With the problems of ecological damage in the Mar Menor still not resolving as quickly as environmentalists might hope, the Spanish Government has published a tender for the creation of a network of sensors to gather information in real-time in six areas of the coastal lagoon.
The 1.49-million-euro tender includes the purchase and installation of a monitoring network with buoys, sensors, seamounts, weather stations or current profilers, capable of issuing continuous and real-time information on the state of its waters.
To date, the monitoring of the Mar Menor was done with specific samplings carried out from boats that do not allow detection of live knowledge of physical-chemical and biological anomalies, related to the different symptoms of the eutrophication process that are critical for the state of the ecosystem and its recovery, such as phytoplankton proliferations and harmful species, anoxia phenomena, light limitation, heat waves or microbial activity.
There is also a buoy located by the Smart Lagoon project, financed by the EU, and which will be integrated into the oceanographic observation infrastructure of the state of the lagoon and the dynamics of exchange with the Mediterranean Sea, carried out by the Spanish Institute of Oceanography (IEO), a state body that will also manage the new network that has been put out to tender.
The new system is included in the Framework of Priority Actions to Recover the Mar Menor (MAPMM), endowed with 484.4 million, and which dedicates 15 million to the line of improvement of knowledge and monitoring.
The locations planned for this network will be the north and south basins, the central platform, the headquarters of the Spanish Institute of Oceanography in San Pedro del Pinatar and the golas of Estacio and Marchamalo.

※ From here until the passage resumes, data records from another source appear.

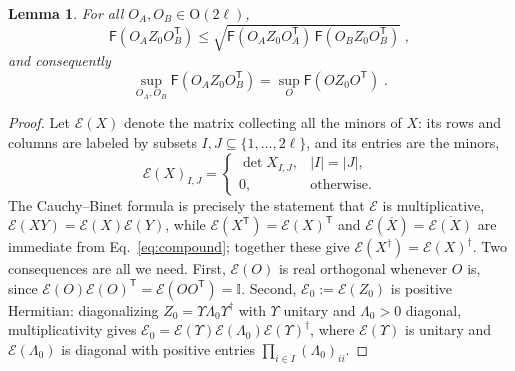 \documentclass[aps,prl,twocolumn,superscriptaddress,reprint,longbibliography,nofootinbib]{revtex4-2}
\newtheorem{lemma}{Lemma}
\newcommand{\trans}{\mathsf{T}}
\begin{document}
\begin{lemma}
\label{lem:two-to-one}
For all $O_A,O_B\in \mathrm{O}(2\ell)$,
\begin{equation}
    \mathsf{F}\!\left(O_AZ_0O_B^{\trans}\right)\le\sqrt{\mathsf{F}\!\left(O_AZ_0O_A^{\trans}\right)\,\mathsf{F}\!\left(O_BZ_0O_B^{\trans}\right)}\;,
    \label{eq:two-to-one}
\end{equation}
and consequently
\begin{equation}
    \sup_{O_A,O_B}\mathsf{F}\!\left(O_AZ_0O_B^{\trans}\right)=\sup_{O}\mathsf{F}\!\left(OZ_0O^{\trans}\right)\;.
    \label{eq:sup-two-to-one}
\end{equation}
\end{lemma}

\begin{proof}
Let $\mathcal{E}(X)$ denote the matrix collecting all the minors of $X$: its rows and columns are labeled by subsets $I,J\subseteq \{1,\dots,2\ell\}$, and its entries are the minors,
\begin{equation}
    \mathcal{E}(X)_{I,J}=\begin{cases}\det X_{I,J}, & |I|=|J|,\\ 0,&\text{otherwise.}\end{cases}
    \label{eq:compound}
\end{equation}
The Cauchy--Binet formula is precisely the statement that $\mathcal{E}$ is multiplicative, $\mathcal{E}(XY)=\mathcal{E}(X)\mathcal{E}(Y)$, while $\mathcal{E}(X^{\trans})=\mathcal{E}(X)^{\trans}$ and $\mathcal{E}(\overline X)=\overline{\mathcal{E}(X)}$ are immediate from Eq.~\eqref{eq:compound}; together these give $\mathcal{E}(X^\dagger)=\mathcal{E}(X)^\dagger$. Two consequences are all we need. First, $\mathcal{E}(O)$ is real orthogonal whenever $O$ is, since $\mathcal{E}(O)\mathcal{E}(O)^{\trans}=\mathcal{E}(OO^{\trans})=\mathbb{I}$. Second, $\mathcal{E}_0:=\mathcal{E}(Z_0)$ is positive Hermitian: diagonalizing $Z_0=\Upsilon\Lambda_0\Upsilon^\dagger$ with $\Upsilon$ unitary and $\Lambda_0>0$  diagonal, multiplicativity gives $\mathcal{E}_0=\mathcal{E}(\Upsilon)\mathcal{E}(\Lambda_0)\mathcal{E}(\Upsilon)^\dagger$, where $\mathcal{E}(\Upsilon)$  is unitary and $\mathcal{E}(\Lambda_0)$ is diagonal with positive entries $\prod_{i\in I}(\Lambda_0)_{ii}$.



\end{proof}
\end{document}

All monitoring platforms will send the information from the sensors in real time through the GSM/GPRS system. This will allow downloading of historical data, generate automatic reports and grant access to third parties.
The contract also includes devoting 229,000 euro to spare parts for the stations, so that, if necessary, the buoy, the weather station, the multi-parameter probe, the current profiler or the seamount can be replaced.